2007-11-08 Thread Brett Parker
On Thu, Nov 08, 2007 at 12:27:56PM +0100, Joerg Schilling wrote:
 John Halton [EMAIL PROTECTED] wrote:
 
 
  category anyway. The question is whether those build scripts
  themselves can be distributed under the GPL (as required by the GPL),
  and the answer (as I understand it) is no, because that would breach
  the terms of the CDDL.
 
 Please read the GPL:
 
 The GPL does _not_ require the build scripts to be under GPL.
 The GPL only requieres them to be distributed.

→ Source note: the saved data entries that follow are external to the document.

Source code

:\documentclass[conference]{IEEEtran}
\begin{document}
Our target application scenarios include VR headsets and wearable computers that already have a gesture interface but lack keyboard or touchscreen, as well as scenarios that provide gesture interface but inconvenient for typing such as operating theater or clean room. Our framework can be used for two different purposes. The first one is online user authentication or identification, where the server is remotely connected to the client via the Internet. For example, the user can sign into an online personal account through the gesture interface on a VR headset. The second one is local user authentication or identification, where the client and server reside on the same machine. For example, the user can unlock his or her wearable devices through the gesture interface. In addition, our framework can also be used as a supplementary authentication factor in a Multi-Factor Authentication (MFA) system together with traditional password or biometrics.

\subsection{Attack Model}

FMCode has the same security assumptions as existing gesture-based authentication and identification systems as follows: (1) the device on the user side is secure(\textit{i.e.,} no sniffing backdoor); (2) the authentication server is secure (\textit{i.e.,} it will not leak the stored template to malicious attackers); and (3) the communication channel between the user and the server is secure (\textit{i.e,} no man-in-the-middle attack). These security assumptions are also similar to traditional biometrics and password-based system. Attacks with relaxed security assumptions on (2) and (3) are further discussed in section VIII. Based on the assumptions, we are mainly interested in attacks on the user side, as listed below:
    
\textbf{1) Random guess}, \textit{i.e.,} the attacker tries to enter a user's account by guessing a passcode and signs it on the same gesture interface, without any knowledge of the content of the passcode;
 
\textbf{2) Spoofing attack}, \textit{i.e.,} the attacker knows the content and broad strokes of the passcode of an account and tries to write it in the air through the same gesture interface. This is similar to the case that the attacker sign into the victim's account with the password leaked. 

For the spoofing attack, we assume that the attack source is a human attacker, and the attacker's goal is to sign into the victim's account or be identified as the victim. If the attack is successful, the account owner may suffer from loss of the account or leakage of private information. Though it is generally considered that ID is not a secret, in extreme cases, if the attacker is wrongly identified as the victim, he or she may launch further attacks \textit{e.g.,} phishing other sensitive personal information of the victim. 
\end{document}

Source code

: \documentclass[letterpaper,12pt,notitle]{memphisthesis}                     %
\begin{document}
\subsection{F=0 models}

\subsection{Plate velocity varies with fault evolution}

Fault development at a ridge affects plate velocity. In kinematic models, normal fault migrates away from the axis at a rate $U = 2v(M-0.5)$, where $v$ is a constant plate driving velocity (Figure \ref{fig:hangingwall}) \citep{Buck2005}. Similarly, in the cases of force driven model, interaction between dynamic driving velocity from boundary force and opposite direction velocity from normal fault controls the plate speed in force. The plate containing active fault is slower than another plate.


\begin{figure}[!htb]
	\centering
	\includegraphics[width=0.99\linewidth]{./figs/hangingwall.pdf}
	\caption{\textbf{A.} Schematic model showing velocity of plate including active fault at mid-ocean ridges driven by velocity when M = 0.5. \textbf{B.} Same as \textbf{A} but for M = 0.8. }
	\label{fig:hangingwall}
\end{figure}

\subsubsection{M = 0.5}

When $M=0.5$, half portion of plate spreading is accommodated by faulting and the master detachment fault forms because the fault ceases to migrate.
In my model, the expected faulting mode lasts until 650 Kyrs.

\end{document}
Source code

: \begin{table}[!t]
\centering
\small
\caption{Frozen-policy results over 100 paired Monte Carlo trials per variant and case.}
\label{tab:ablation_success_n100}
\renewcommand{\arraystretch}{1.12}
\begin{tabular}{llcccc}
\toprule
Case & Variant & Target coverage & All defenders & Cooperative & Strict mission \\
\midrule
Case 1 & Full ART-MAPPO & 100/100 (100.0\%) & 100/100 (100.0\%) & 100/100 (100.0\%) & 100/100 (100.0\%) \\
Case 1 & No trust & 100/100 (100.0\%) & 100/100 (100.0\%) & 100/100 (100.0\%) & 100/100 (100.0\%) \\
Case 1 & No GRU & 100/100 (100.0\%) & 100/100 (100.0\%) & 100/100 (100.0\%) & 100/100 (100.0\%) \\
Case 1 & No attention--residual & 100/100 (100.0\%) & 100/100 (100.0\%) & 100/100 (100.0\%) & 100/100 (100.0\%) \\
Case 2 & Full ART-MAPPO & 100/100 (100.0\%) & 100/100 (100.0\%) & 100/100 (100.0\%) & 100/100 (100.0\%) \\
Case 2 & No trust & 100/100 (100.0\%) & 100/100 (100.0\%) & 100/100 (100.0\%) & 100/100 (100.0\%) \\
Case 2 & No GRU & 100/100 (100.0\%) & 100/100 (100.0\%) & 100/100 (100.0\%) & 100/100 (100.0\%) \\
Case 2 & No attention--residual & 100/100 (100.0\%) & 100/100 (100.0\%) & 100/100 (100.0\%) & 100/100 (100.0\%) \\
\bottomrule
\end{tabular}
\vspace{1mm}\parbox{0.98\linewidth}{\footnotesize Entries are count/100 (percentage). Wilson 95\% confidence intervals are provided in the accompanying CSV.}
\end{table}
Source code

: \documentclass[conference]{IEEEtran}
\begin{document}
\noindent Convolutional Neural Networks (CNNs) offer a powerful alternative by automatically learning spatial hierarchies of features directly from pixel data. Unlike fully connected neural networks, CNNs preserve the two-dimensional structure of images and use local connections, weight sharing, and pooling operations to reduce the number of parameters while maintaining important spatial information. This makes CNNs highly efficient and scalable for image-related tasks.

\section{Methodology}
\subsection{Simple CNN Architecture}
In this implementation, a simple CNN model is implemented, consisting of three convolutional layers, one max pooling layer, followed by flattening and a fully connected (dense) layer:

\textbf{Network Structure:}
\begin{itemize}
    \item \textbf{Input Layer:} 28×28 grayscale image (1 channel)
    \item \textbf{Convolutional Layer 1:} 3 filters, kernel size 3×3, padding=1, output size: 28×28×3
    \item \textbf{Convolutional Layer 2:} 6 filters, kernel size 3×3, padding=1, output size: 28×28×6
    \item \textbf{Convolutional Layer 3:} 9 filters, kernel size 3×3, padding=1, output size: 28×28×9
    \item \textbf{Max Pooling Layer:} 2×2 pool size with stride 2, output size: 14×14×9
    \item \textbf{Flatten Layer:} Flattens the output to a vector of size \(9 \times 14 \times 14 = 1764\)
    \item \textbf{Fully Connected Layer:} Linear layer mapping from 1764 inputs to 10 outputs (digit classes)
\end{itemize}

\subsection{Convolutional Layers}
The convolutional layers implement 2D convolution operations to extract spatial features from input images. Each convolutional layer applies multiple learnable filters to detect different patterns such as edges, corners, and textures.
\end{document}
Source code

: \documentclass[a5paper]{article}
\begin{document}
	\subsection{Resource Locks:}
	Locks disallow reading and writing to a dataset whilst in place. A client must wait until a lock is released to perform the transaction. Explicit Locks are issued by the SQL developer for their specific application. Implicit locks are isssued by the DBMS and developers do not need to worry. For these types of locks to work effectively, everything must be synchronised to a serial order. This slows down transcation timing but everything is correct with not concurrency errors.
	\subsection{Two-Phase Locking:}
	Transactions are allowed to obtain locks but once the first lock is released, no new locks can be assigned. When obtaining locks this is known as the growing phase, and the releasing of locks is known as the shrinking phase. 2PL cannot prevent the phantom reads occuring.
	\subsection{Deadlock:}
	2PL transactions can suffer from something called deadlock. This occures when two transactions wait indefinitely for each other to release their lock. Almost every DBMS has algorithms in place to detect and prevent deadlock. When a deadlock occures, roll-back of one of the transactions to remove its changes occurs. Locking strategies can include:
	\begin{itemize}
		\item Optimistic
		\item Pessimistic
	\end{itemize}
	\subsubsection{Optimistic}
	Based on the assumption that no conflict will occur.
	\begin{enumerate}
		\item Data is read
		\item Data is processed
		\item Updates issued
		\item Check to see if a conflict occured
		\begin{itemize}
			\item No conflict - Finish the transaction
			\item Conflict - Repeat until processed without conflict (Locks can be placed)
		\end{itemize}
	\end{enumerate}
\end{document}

I believe your interpretation of the GPL and the interpretation by the
sane world differ wildly...


The source code for a work means the preferred form of the work for
making modifications to it.  For an executable work, complete source
code means all the source code for all modules it contains, plus any
associated interface definition files, plus the scripts used to
control compilation and installation of the executable.  However, as a
special exception, the source code distributed need not include
anything that is normally distributed (in either source or binary
form) with the major components (compiler, kernel, and so on) of the
operating system on which the executable runs, unless that component
itself accompanies the executable.


Would suggest that the build scripts need to be distributed under the
same licence as the program, so, that'd be the GPL then.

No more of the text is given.